Portable Shell Programming: An Extensive Collection of Bourne Shell Examples

Portable Shell Programming: An Extensive Collection of Bourne Shell Examples by Bruce Blinn is a comprehensive guide published by Pearson College Div in 1995. This edition, which includes both a book and a disk, spans 281 pages and is presented in English. The book focuses on utilizing the shell as a programming language rather than merely a command interpreter, offering insights into shell syntax and its portability across different UNIX systems.
Readers will find detailed explanations on developing shell scripts, handling signals, executing commands with the remote shell command, and employing the shell’s redirection syntaxes. This resource is tailored for software development engineers, system administrators, and QA test engineers who engage with UNIX computer systems, providing practical examples and extensive coverage of relevant programming topics.

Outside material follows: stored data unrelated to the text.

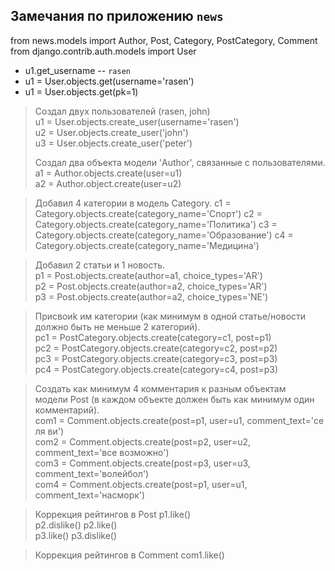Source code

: Замечания по приложению `news`
------------------------------
from news.models import Author, Post, Category, PostCategory, Comment
from django.contrib.auth.models import User
    
- u1.get_username -- `rasen` 
- u1 = User.objects.get(username='rasen')
- u1 = User.objects.get(pk=1)

> Создал двух пользователей (rasen, john)   
u1 = User.objects.create_user(username='rasen')      
u2 = User.objects.create_user('john')        
u3 = User.objects.create_user('peter')
> 
> Создал два объекта модели 'Author', связанные с пользователями.  
a1 = Author.objects.create(user=u1)  
a2 = Author.object.create(user=u2)

> Добавил 4 категории в модель Category.
c1 = Category.objects.create(category_name='Спорт')
c2 = Category.objects.create(category_name='Политика')
c3 = Category.objects.create(category_name='Образование')
c4 = Category.objects.create(category_name='Медицина') 
 
> Добавил 2 статьи и 1 новость.   
p1 = Post.objects.create(author=a1, choice_types='AR')  
p2 = Post.objects.create(author=a2, choice_types='AR')  
p3 = Post.objects.create(author=a2, choice_types='NE') 

> Присвоиk им категории (как минимум в одной 
статье/новости должно быть не меньше 2 категорий).   
pc1 = PostCategory.objects.create(category=c1, post=p1)  
pc2 = PostCategory.objects.create(category=c2, post=p2)  
pc3 = PostCategory.objects.create(category=c3, post=p3)     
pc4 = PostCategory.objects.create(category=c4, post=p3)

> Создать как минимум 4 комментария к разным объектам  
модели Post (в каждом объекте должен быть как минимум один комментарий).     
com1 = Comment.objects.create(post=p1, user=u1, comment_text='се ля ви')  
com2 = Comment.objects.create(post=p2, user=u2, comment_text='все возможно')  
com3 = Comment.objects.create(post=p3, user=u3, comment_text='волейбол')  
com4 = Comment.objects.create(post=p1, user=u1,  comment_text='насморк')  

>Коррекция рейтингов в Post 
p1.like()  
p2.dislike() 
p2.like()  
p3.like() 
p3.dislike()

>Коррекция рейтингов в Comment 
com1.like()  
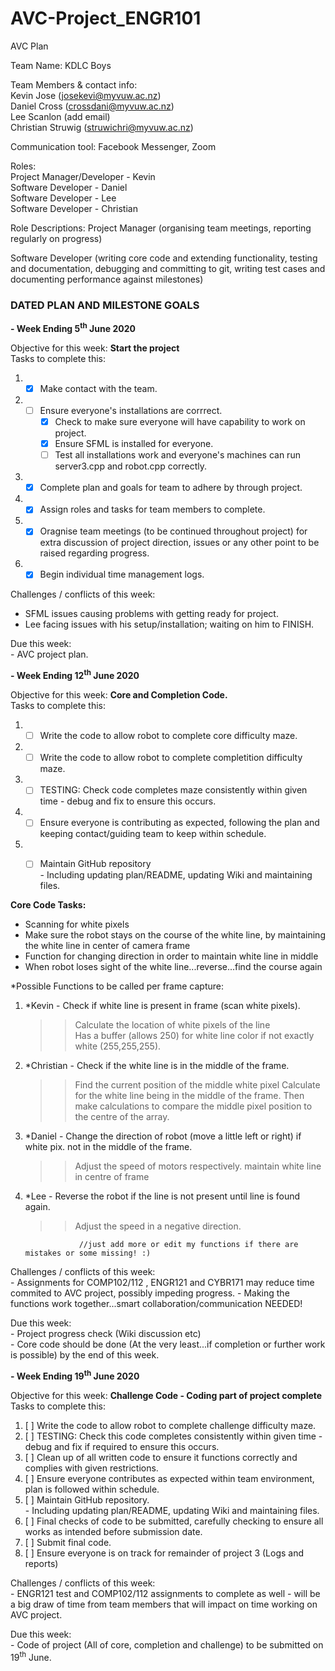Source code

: # AVC-Project_ENGR101

AVC Plan

Team Name: KDLC Boys

Team Members & contact info:  
Kevin Jose (josekevi@myvuw.ac.nz)  
Daniel Cross (crossdani@myvuw.ac.nz)  
Lee Scanlon (add email)  
Christian Struwig (struwichri@myvuw.ac.nz)  

Communication tool: Facebook Messenger, Zoom  

Roles:\
Project Manager/Developer - Kevin  
Software Developer - Daniel  
Software Developer - Lee  
Software Developer - Christian

Role Descriptions:
Project Manager (organising team meetings, reporting regularly on progress)

Software Developer (writing core code and extending functionality, testing and documentation, debugging and committing to git, writing test cases and documenting performance against milestones)

### DATED PLAN AND MILESTONE GOALS

**- Week Ending 5<sup>th</sup> June 2020**

Objective for this week: **Start the project**  
Tasks to complete this:
1. - [x] Make contact with the team. 
2. - [ ] Ensure everyone's installations are corrrect.
       - [x] Check to make sure everyone will have capability to work on project.
       - [x] Ensure SFML is installed for everyone.
       - [ ] Test all installations work and everyone's machines can run server3.cpp and robot.cpp correctly.
3. - [x] Complete plan and goals for team to adhere by through project.
4. - [x] Assign roles and tasks for team members to complete.
5. - [x] Oragnise team meetings (to be continued throughout project) for extra discussion of project direction, issues or any other point to be raised regarding progress.    
6. - [x] Begin individual time management logs.  

Challenges / conflicts of this week:
- SFML issues causing problems with getting ready for project.
- Lee facing issues with his setup/installation; waiting on him to FINISH.
 

    
Due this week:   
    - AVC project plan.    
    
**- Week Ending 12<sup>th</sup> June 2020**

Objective for this week: **Core and Completion Code.**  
Tasks to complete this:  
1. - [ ] Write the code to allow robot to complete core difficulty maze.    
2. - [ ] Write the code to allow robot to complete completition difficulty maze.    
3. - [ ] TESTING: Check code completes maze consistently within given time - debug and fix to ensure this occurs.    
4. - [ ] Ensure everyone is contributing as expected, following the plan and keeping contact/guiding team to keep within schedule.    
5. - [ ] Maintain GitHub repository   
         - Including updating plan/README, updating Wiki and maintaining files. 
         

**Core Code Tasks:**
* Scanning for white pixels
* Make sure the robot stays on the course of the white line, by maintaining the white line in center of camera frame
* Function for changing direction in order to maintain white line in middle
* When robot loses sight of the white line...reverse...find the course again

*Possible Functions to be called per frame capture:  
1.   *Kevin - Check if white line is present in frame (scan white pixels).  
     >>Calculate the location of white pixels of the line  
     >>Has a buffer (allows 250) for white line color if not exactly white (255,255,255).  
2.   *Christian - Check if the white line is in the middle of the frame.  
     >>Find the current position of the middle white pixel Calculate for the white line being in the middle of the frame.
     >>Then make calculations to compare the middle pixel position to the centre of the array.     
3.   *Daniel - Change the direction of robot (move a little left or right) if white pix. not in the middle of the frame.  
     >>Adjust the speed of motors respectively.
     >>maintain white line in centre of frame
4.   *Lee - Reverse the robot if the line is not present until line is found again.  
     >>Adjust the speed in a negative direction.  
  
                     //just add more or edit my functions if there are mistakes or some missing! :)

       
Challenges / conflicts of this week:  
    - Assignments for COMP102/112 , ENGR121 and CYBR171 may reduce time commited to AVC project, possibly impeding progress.
    - Making the functions work together...smart collaboration/communication NEEDED!
    
       
Due this week:   
    - Project progress check (Wiki discussion etc)  
    - Core code should be done (At the very least...if completion or further work is possible) by the end of this week.   
               
**- Week Ending 19<sup>th</sup> June 2020**  

Objective for this week: **Challenge Code - Coding part of project complete**  
Tasks to complete this:  
1. [ ] Write the code to allow robot to complete challenge difficulty maze.   
2. [ ] TESTING: Check this code completes consistently within given time - debug and fix if required to ensure this occurs.   
3. [ ] Clean up of all written code to ensure it functions correctly and complies with given restrictions.   
4. [ ] Ensure everyone contributes as expected within team environment, plan is followed within schedule.   
5. [ ] Maintain GitHub repository.   
       - Including updating plan/README, updating Wiki and maintaining files. 
6. [ ] Final checks of code to be submitted, carefully checking to ensure all works as intended before submission date.  
7. [ ] Submit final code.  
8. [ ] Ensure everyone is on track for remainder of project 3 (Logs and reports)  

Challenges / conflicts of this week:  
    - ENGR121 test and COMP102/112 assignments to complete as well - will be a big draw of time from team members that will impact on time working on AVC project.  

Due this week:  
    - Code of project (All of core, completion and challenge) to be submitted on 19<sup>th</sup> June.  

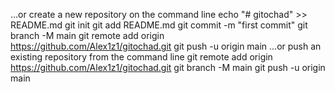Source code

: …or create a new repository on the command line
echo "# gitochad" >> README.md
git init
git add README.md
git commit -m "first commit"
git branch -M main
git remote add origin https://github.com/Alex1z1/gitochad.git
git push -u origin main
…or push an existing repository from the command line
git remote add origin https://github.com/Alex1z1/gitochad.git
git branch -M main
git push -u origin main
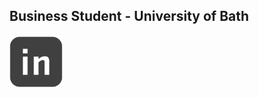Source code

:<html>
  
## **Business Student** - University of Bath
<a href="https://www.linkedin.com/in/joesassoon/">
<img src="520697-linkedin_1-512.png" width="85"/>
</html>
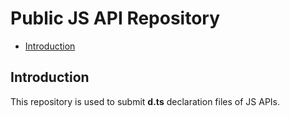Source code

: # Public JS API Repository<a name="EN-US_TOPIC_0000001151209521"></a>

-   [Introduction](#section11660541593)

## Introduction<a name="section11660541593"></a>

This repository is used to submit  **d.ts**  declaration files of JS APIs.

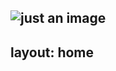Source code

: ![just an image](https://i.pinimg.com/736x/48/14/0c/48140c639f18073c918720620ad65ef3.jpg)
---
layout: home
---
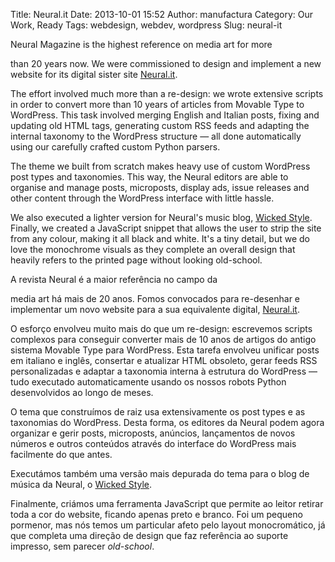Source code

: Title: Neural.it
Date: 2013-10-01 15:52
Author: manufactura
Category: Our Work, Ready
Tags: webdesign, webdev, wordpress
Slug: neural-it

<!--:en-->Neural Magazine is the highest reference on media art for more
than 20 years now. We were commissioned to design and implement a new
website for its digital sister site [Neural.it](http://neural.it).

The effort involved much more than a re-design: we wrote extensive
scripts in order to convert more than 10 years of articles from Movable
Type to WordPress. This task involved merging English and Italian posts,
fixing and updating old HTML tags, generating custom RSS feeds and
adapting the internal taxonomy to the WordPress structure — all done
automatically using our carefully crafted custom Python parsers.

The theme we built from scratch makes heavy use of custom WordPress post
types and taxonomies. This way, the Neural editors are able to organise
and manage posts, microposts, display ads, issue releases and other
content through the WordPress interface with little hassle.

We also executed a lighter version for Neural's music blog, [Wicked
Style](http://wickedstyle.neural.it/).  
Finally, we created a JavaScript snippet that allows the user to strip
the site from any colour, making it all black and white. It's a tiny
detail, but we do love the monochrome visuals as they complete an
overall design that heavily refers to the printed page without looking
old-school.

<!--:--><!--:pt-->A revista Neural é a maior referência no campo da
media art há mais de 20 anos. Fomos convocados para re-desenhar e
implementar um novo website para a sua equivalente digital,
[Neural.it](http://neural.it).

O esforço envolveu muito mais do que um re-design: escrevemos scripts
complexos para conseguir converter mais de 10 anos de artigos do antigo
sistema Movable Type para WordPress. Esta tarefa envolveu unificar posts
em italiano e inglês, consertar e atualizar HTML obsoleto, gerar feeds
RSS personalizadas e adaptar a taxonomia interna à estrutura do
WordPress — tudo executado automaticamente usando os nossos robots
Python desenvolvidos ao longo de meses.

O tema que construímos de raiz usa extensivamente os post types e as
taxonomias do WordPress. Desta forma, os editores da Neural podem agora
organizar e gerir posts, microposts, anúncios, lançamentos de novos
números e outros conteúdos através do interface do WordPress mais
facilmente do que antes.

Executámos também uma versão mais depurada do tema para o blog de música
da Neural, o [Wicked Style](http://wickedstyle.neural.it/).

Finalmente, criámos uma ferramenta JavaScript que permite ao leitor
retirar toda a cor do website, ficando apenas preto e branco. Foi um
pequeno pormenor, mas nós temos um particular afeto pelo layout
monocromático, já que completa uma direção de design que faz referência
ao suporte impresso, sem parecer *old-school*. <!--:-->

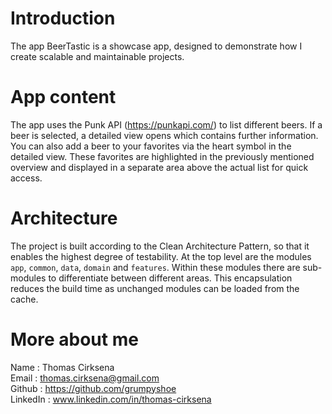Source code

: 
# Introduction

The app BeerTastic is a showcase app, designed to demonstrate how I create scalable and maintainable projects.

# App content

The app uses the Punk API (https://punkapi.com/) to list different beers. If a beer is selected, a detailed view opens which contains further information.
You can also add a beer to your favorites via the heart symbol in the detailed view. These favorites are highlighted in the previously mentioned overview and displayed in a separate area above the actual list for quick access.

# Architecture

The project is built according to the Clean Architecture Pattern, so that it enables the highest degree of testability. At the top level are the modules `app`, `common`, `data`, `domain` and `features`. Within these modules there are sub-modules to differentiate between different areas. 
This encapsulation reduces the build time as unchanged modules can be loaded from the cache.


# More about me

Name	 : Thomas Cirksena  
Email    : thomas.cirksena@gmail.com  
Github   : https://github.com/grumpyshoe  
LinkedIn : www.linkedin.com/in/thomas-cirksena  
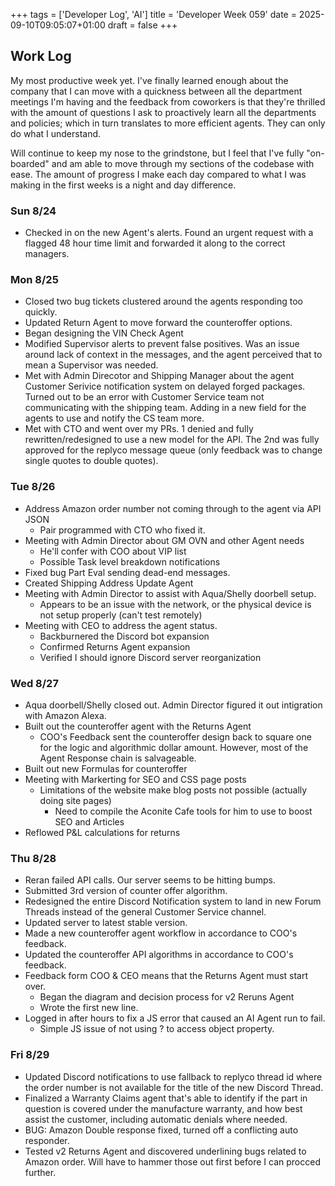 +++
tags = ['Developer Log', 'AI']
title = 'Developer Week 059'
date = 2025-09-10T09:05:07+01:00
draft = false
+++

## Work Log

My most productive week yet. I've finally learned enough about the company that I can move with a quickness between all the department meetings I'm having and the feedback from coworkers is that they're thrilled with the amount of questions I ask to proactively learn all the departments and policies; which in turn translates to more efficient agents. They can only do what I understand.

Will continue to keep my nose to the grindstone, but I feel that I've fully "on-boarded" and am able to move through my sections of the codebase with ease. The amount of progress I make each day compared to what I was making in the first weeks is a night and day difference.

### Sun 8/24

- Checked in on the new Agent's alerts. Found an urgent request with a flagged 48 hour time limit and forwarded it along to the correct managers.

### Mon 8/25

- Closed two bug tickets clustered around the agents responding too quickly.
- Updated Return Agent to move forward the counteroffer options.
- Began designing the VIN Check Agent
- Modified Supervisor alerts to prevent false positives. Was an issue around lack of context in the messages, and the agent perceived that to mean a Supervisor was needed.
- Met with Admin Direcotor and Shipping Manager about the agent Customer Serivice notification system on delayed forged packages. Turned out to be an error with Customer Service team not communicating with the shipping team. Adding in a new field for the agents to use and notify the CS team more.
- Met with CTO and went over my PRs. 1 denied and fully rewritten/redesigned to use a new model for the API. The 2nd was fully approved for the replyco message queue (only feedback was to change single quotes to double quotes).

### Tue 8/26

- Address Amazon order number not coming through to the agent via API JSON
  - Pair programmed with CTO who fixed it.
- Meeting with Admin Director about GM OVN and other Agent needs
  - He'll confer with COO about VIP list
  - Possible Task level breakdown notifications
- Fixed bug Part Eval sending dead-end messages.
- Created Shipping Address Update Agent
- Meeting with Admin Director to assist with Aqua/Shelly doorbell setup.
  - Appears to be an issue with the network, or the physical device is not setup properly (can't test remotely)
- Meeting with CEO to address the agent status.
  - Backburnered the Discord bot expansion
  - Confirmed Returns Agent expansion
  - Verified I should ignore Discord server reorganization

### Wed 8/27

- Aqua doorbell/Shelly closed out. Admin Director figured it out intigration with Amazon Alexa.
- Built out the counteroffer agent with the Returns Agent
  - COO's Feedback sent the counteroffer design back to square one for the logic and algorithmic dollar amount. However, most of the Agent Response chain is salvageable.
- Built out new Formulas for counteroffer
- Meeting with Markerting for SEO and CSS page posts
  - Limitations of the website make blog posts not possible (actually doing site pages)
    - Need to compile the Aconite Cafe tools for him to use to boost SEO and Articles
- Reflowed P&L calculations for returns

### Thu 8/28

- Reran failed API calls. Our server seems to be hitting bumps.
- Submitted 3rd version of counter offer algorithm.
- Redesigned the entire Discord Notification system to land in new Forum Threads instead of the general Customer Service channel.
- Updated server to latest stable version.
- Made a new counteroffer agent workflow in accordance to COO's feedback.
- Updated the counteroffer API algorithms in accordance to COO's feedback.
- Feedback form COO & CEO means that the Returns Agent must start over.
  - Began the diagram and decision process for v2 Reruns Agent
  - Wrote the first new line.
- Logged in after hours to fix a JS error that caused an AI Agent run to fail.
  - Simple JS issue of not using ? to access object property.

### Fri 8/29

- Updated Discord notifications to use fallback to replyco thread id where the order number is not available for the title of the new Discord Thread.
- Finalized a Warranty Claims agent that's able to identify if the part in question is covered under the manufacture warranty, and how best assist the customer, including automatic denials where needed.
- BUG: Amazon Double response fixed, turned off a conflicting auto responder.
- Tested v2 Returns Agent and discovered underlining bugs related to Amazon order. Will have to hammer those out first before I can procced further.
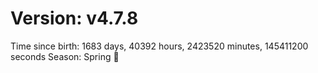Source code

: # Version: v4.7.8
Time since birth: 1683 days, 40392 hours, 2423520 minutes, 145411200 seconds
Season: Spring 🌸
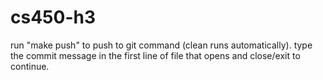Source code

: # cs450-h3

run "make push" to push to git command (clean runs automatically). type the commit message in the first line of file that opens and close/exit to continue.

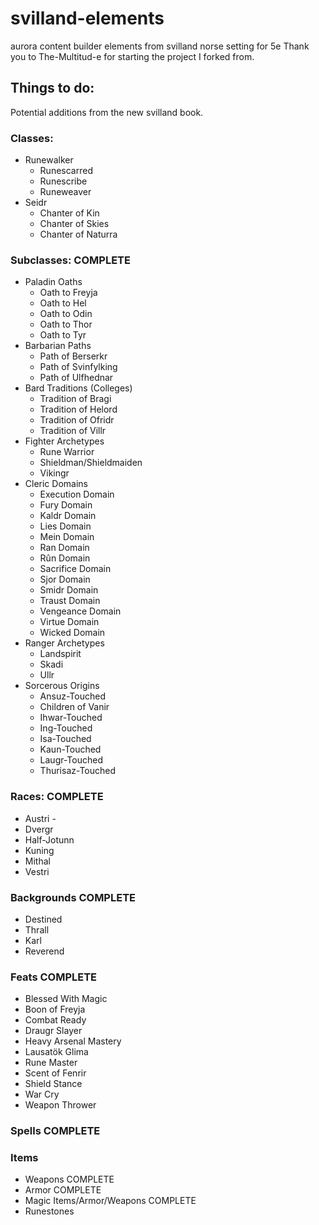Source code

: # svilland-elements
aurora content builder elements from svilland norse setting for 5e
Thank you to The-Multitud-e for starting the project I forked from.

## Things to do:
Potential additions from the new svilland book.

### Classes:
- Runewalker 
	- Runescarred
	- Runescribe
	- Runeweaver
- Seidr
	- Chanter of Kin
	- Chanter of Skies
	- Chanter of Naturra

### Subclasses: COMPLETE
- Paladin Oaths 
	- Oath to Freyja
	- Oath to Hel
	- Oath to Odin
	- Oath to Thor
	- Oath to Tyr
- Barbarian Paths 
	- Path of Berserkr
	- Path of Svinfylking
	- Path of Ulfhednar
- Bard Traditions (Colleges) 
	- Tradition of Bragi
	- Tradition of Helord
	- Tradition of Ofridr
	- Tradition of Villr
- Fighter Archetypes 
	- Rune Warrior
	- Shieldman/Shieldmaiden
	- Vikingr
- Cleric Domains 
	- Execution Domain
	- Fury Domain
	- Kaldr Domain
	- Lies Domain
	- Mein Domain
	- Ran Domain
	- Rûn Domain
	- Sacrifice Domain
	- Sjor Domain
	- Smidr Domain
	- Traust Domain
	- Vengeance Domain
	- Virtue Domain
	- Wicked Domain
- Ranger Archetypes
	- Landspirit
	- Skadi
	- Ullr
- Sorcerous Origins
	- Ansuz-Touched
	- Children of Vanir
	- Ihwar-Touched
	- Ing-Touched
	- Isa-Touched
	- Kaun-Touched
	- Laugr-Touched
	- Thurisaz-Touched

### Races: COMPLETE
- Austri - 
- Dvergr
- Half-Jotunn
- Kuning
- Mithal
- Vestri

### Backgrounds COMPLETE
- Destined
- Thrall
- Karl
- Reverend

### Feats COMPLETE
- Blessed With Magic
- Boon of Freyja
- Combat Ready
- Draugr Slayer
- Heavy Arsenal Mastery
- Lausatök Glima
- Rune Master
- Scent of Fenrir
- Shield Stance
- War Cry
- Weapon Thrower

### Spells COMPLETE

### Items
- Weapons COMPLETE
- Armor COMPLETE
- Magic Items/Armor/Weapons COMPLETE
- Runestones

Official synopsis Publisher
Traditionally, books on shell programming present the shell as the user interface to UNIX. This complete guide shows how to use the shell to develop shell scripts, using the shell more like a programming language than a command interpreter. Covers shell syntax, portability on different UNIX systems, using shell scripts to catch or ignore signals, executing commands using the remote shell command, and using the shell’s redirection syntaxes. For software development engineers, system administrators, and QA test engineers who work with UNIX computer systems.